> _What this task involves_
Leave every image out, and print the remaining lines below exactly.

> _Data supplied_
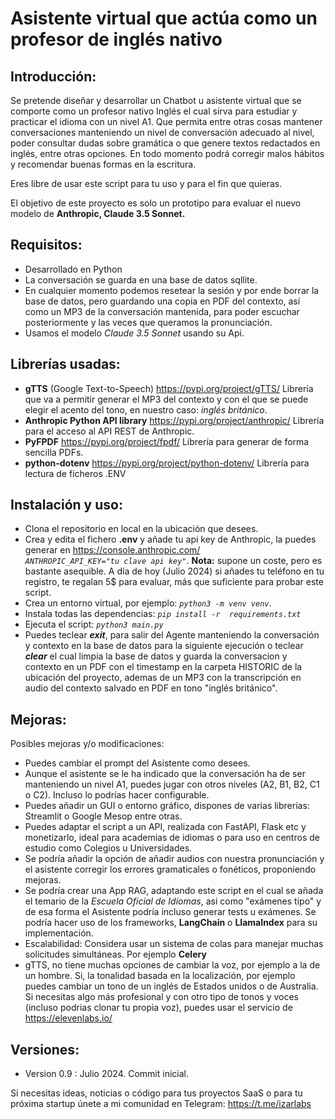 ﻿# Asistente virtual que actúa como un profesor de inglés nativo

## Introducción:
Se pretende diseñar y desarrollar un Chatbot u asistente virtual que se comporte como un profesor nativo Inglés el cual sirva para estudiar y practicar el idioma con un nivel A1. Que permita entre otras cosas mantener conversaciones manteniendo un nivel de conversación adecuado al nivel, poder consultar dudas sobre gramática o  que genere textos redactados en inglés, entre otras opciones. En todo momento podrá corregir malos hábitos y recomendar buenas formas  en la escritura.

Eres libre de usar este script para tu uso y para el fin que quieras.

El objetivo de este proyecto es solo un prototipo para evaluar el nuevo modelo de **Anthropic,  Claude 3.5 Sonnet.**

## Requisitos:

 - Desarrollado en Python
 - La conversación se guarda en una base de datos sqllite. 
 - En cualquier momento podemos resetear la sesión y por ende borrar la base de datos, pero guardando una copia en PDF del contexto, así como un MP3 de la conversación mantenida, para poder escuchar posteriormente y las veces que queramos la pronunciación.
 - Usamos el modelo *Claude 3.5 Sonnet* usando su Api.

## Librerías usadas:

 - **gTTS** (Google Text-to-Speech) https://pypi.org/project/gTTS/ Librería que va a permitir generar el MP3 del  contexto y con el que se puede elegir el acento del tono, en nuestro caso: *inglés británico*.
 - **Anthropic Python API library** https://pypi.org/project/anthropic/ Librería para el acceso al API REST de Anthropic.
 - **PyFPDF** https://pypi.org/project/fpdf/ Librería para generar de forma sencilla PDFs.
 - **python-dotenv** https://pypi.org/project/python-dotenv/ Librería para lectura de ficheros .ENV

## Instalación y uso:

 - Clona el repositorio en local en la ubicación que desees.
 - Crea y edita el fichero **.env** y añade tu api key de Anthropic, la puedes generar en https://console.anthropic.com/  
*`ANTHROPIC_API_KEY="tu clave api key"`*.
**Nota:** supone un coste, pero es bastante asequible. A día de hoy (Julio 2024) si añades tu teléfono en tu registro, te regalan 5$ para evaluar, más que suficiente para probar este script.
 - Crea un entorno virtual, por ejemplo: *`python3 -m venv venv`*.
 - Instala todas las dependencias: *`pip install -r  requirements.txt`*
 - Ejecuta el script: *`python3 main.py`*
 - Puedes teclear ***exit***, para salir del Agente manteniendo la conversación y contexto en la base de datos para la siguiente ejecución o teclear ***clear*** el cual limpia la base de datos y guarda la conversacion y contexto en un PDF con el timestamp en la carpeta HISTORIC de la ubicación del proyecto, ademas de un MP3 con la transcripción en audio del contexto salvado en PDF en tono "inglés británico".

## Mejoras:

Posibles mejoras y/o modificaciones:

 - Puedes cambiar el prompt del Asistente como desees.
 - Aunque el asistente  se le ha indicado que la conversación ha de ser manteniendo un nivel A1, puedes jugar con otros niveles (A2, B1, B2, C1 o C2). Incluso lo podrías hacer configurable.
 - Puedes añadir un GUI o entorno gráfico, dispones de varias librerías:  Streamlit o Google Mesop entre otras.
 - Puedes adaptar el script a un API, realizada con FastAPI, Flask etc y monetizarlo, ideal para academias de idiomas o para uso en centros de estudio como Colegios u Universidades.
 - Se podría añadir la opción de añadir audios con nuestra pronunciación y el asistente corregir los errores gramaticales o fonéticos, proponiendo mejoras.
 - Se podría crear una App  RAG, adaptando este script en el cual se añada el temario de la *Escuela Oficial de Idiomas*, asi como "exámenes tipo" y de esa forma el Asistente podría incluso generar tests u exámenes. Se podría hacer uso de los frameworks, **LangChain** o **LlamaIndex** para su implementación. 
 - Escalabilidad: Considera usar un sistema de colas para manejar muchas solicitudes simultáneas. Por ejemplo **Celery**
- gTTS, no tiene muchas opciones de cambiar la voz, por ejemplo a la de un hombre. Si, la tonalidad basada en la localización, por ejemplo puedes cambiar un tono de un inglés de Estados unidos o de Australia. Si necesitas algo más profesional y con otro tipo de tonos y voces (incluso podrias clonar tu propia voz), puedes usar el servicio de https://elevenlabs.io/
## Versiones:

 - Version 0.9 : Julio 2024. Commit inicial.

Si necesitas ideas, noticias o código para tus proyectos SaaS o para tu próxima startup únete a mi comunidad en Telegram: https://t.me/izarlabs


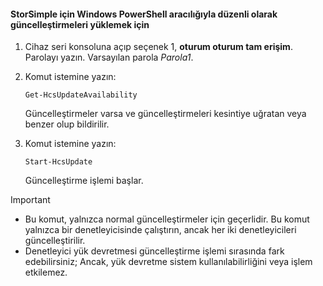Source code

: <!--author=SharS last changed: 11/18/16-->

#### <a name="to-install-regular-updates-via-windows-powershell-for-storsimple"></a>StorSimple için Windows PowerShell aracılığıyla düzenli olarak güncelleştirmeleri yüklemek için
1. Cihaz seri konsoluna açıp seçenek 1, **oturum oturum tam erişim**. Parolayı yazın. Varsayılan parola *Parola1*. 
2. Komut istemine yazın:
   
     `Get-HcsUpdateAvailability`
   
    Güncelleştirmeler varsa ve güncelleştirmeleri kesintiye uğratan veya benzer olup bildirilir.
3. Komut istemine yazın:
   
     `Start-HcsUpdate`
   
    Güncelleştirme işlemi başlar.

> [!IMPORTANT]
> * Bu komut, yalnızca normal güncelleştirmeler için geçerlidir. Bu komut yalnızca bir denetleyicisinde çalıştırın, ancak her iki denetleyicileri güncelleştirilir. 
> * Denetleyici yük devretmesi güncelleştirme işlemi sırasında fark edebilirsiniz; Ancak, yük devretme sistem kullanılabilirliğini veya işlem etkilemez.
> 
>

> _Response to the exercise_
 ﻿# Asistente virtual que actúa como un profesor de inglés nativo

## Introducción:
Se pretende diseñar y desarrollar un Chatbot u asistente virtual que se comporte como un profesor nativo Inglés el cual sirva para estudiar y practicar el idioma con un nivel A1. Que permita entre otras cosas mantener conversaciones manteniendo un nivel de conversación adecuado al nivel, poder consultar dudas sobre gramática o  que genere textos redactados en inglés, entre otras opciones. En todo momento podrá corregir malos hábitos y recomendar buenas formas  en la escritura.

Eres libre de usar este script para tu uso y para el fin que quieras.

El objetivo de este proyecto es solo un prototipo para evaluar el nuevo modelo de **Anthropic,  Claude 3.5 Sonnet.**

## Requisitos:

 - Desarrollado en Python
 - La conversación se guarda en una base de datos sqllite. 
 - En cualquier momento podemos resetear la sesión y por ende borrar la base de datos, pero guardando una copia en PDF del contexto, así como un MP3 de la conversación mantenida, para poder escuchar posteriormente y las veces que queramos la pronunciación.
 - Usamos el modelo *Claude 3.5 Sonnet* usando su Api.

## Librerías usadas:

 - **gTTS** (Google Text-to-Speech) https://pypi.org/project/gTTS/ Librería que va a permitir generar el MP3 del  contexto y con el que se puede elegir el acento del tono, en nuestro caso: *inglés británico*.
 - **Anthropic Python API library** https://pypi.org/project/anthropic/ Librería para el acceso al API REST de Anthropic.
 - **PyFPDF** https://pypi.org/project/fpdf/ Librería para generar de forma sencilla PDFs.
 - **python-dotenv** https://pypi.org/project/python-dotenv/ Librería para lectura de ficheros .ENV

## Instalación y uso:

 - Clona el repositorio en local en la ubicación que desees.
 - Crea y edita el fichero **.env** y añade tu api key de Anthropic, la puedes generar en https://console.anthropic.com/  
*`ANTHROPIC_API_KEY="tu clave api key"`*.
**Nota:** supone un coste, pero es bastante asequible. A día de hoy (Julio 2024) si añades tu teléfono en tu registro, te regalan 5$ para evaluar, más que suficiente para probar este script.
 - Crea un entorno virtual, por ejemplo: *`python3 -m venv venv`*.
 - Instala todas las dependencias: *`pip install -r  requirements.txt`*
 - Ejecuta el script: *`python3 main.py`*
 - Puedes teclear ***exit***, para salir del Agente manteniendo la conversación y contexto en la base de datos para la siguiente ejecución o teclear ***clear*** el cual limpia la base de datos y guarda la conversacion y contexto en un PDF con el timestamp en la carpeta HISTORIC de la ubicación del proyecto, ademas de un MP3 con la transcripción en audio del contexto salvado en PDF en tono "inglés británico".

## Mejoras:

Posibles mejoras y/o modificaciones:

 - Puedes cambiar el prompt del Asistente como desees.
 - Aunque el asistente  se le ha indicado que la conversación ha de ser manteniendo un nivel A1, puedes jugar con otros niveles (A2, B1, B2, C1 o C2). Incluso lo podrías hacer configurable.
 - Puedes añadir un GUI o entorno gráfico, dispones de varias librerías:  Streamlit o Google Mesop entre otras.
 - Puedes adaptar el script a un API, realizada con FastAPI, Flask etc y monetizarlo, ideal para academias de idiomas o para uso en centros de estudio como Colegios u Universidades.
 - Se podría añadir la opción de añadir audios con nuestra pronunciación y el asistente corregir los errores gramaticales o fonéticos, proponiendo mejoras.
 - Se podría crear una App  RAG, adaptando este script en el cual se añada el temario de la *Escuela Oficial de Idiomas*, asi como "exámenes tipo" y de esa forma el Asistente podría incluso generar tests u exámenes. Se podría hacer uso de los frameworks, **LangChain** o **LlamaIndex** para su implementación. 
 - Escalabilidad: Considera usar un sistema de colas para manejar muchas solicitudes simultáneas. Por ejemplo **Celery**
- gTTS, no tiene muchas opciones de cambiar la voz, por ejemplo a la de un hombre. Si, la tonalidad basada en la localización, por ejemplo puedes cambiar un tono de un inglés de Estados unidos o de Australia. Si necesitas algo más profesional y con otro tipo de tonos y voces (incluso podrias clonar tu propia voz), puedes usar el servicio de https://elevenlabs.io/
## Versiones:

 - Version 0.9 : Julio 2024. Commit inicial.

Si necesitas ideas, noticias o código para tus proyectos SaaS o para tu próxima startup únete a mi comunidad en Telegram: https://t.me/izarlabs


Source code

: <!--author=SharS last changed: 11/18/16-->

#### <a name="to-install-regular-updates-via-windows-powershell-for-storsimple"></a>StorSimple için Windows PowerShell aracılığıyla düzenli olarak güncelleştirmeleri yüklemek için
1. Cihaz seri konsoluna açıp seçenek 1, **oturum oturum tam erişim**. Parolayı yazın. Varsayılan parola *Parola1*. 
2. Komut istemine yazın:
   
     `Get-HcsUpdateAvailability`
   
    Güncelleştirmeler varsa ve güncelleştirmeleri kesintiye uğratan veya benzer olup bildirilir.
3. Komut istemine yazın:
   
     `Start-HcsUpdate`
   
    Güncelleştirme işlemi başlar.

> [!IMPORTANT]
> * Bu komut, yalnızca normal güncelleştirmeler için geçerlidir. Bu komut yalnızca bir denetleyicisinde çalıştırın, ancak her iki denetleyicileri güncelleştirilir. 
> * Denetleyici yük devretmesi güncelleştirme işlemi sırasında fark edebilirsiniz; Ancak, yük devretme sistem kullanılabilirliğini veya işlem etkilemez.
> 
>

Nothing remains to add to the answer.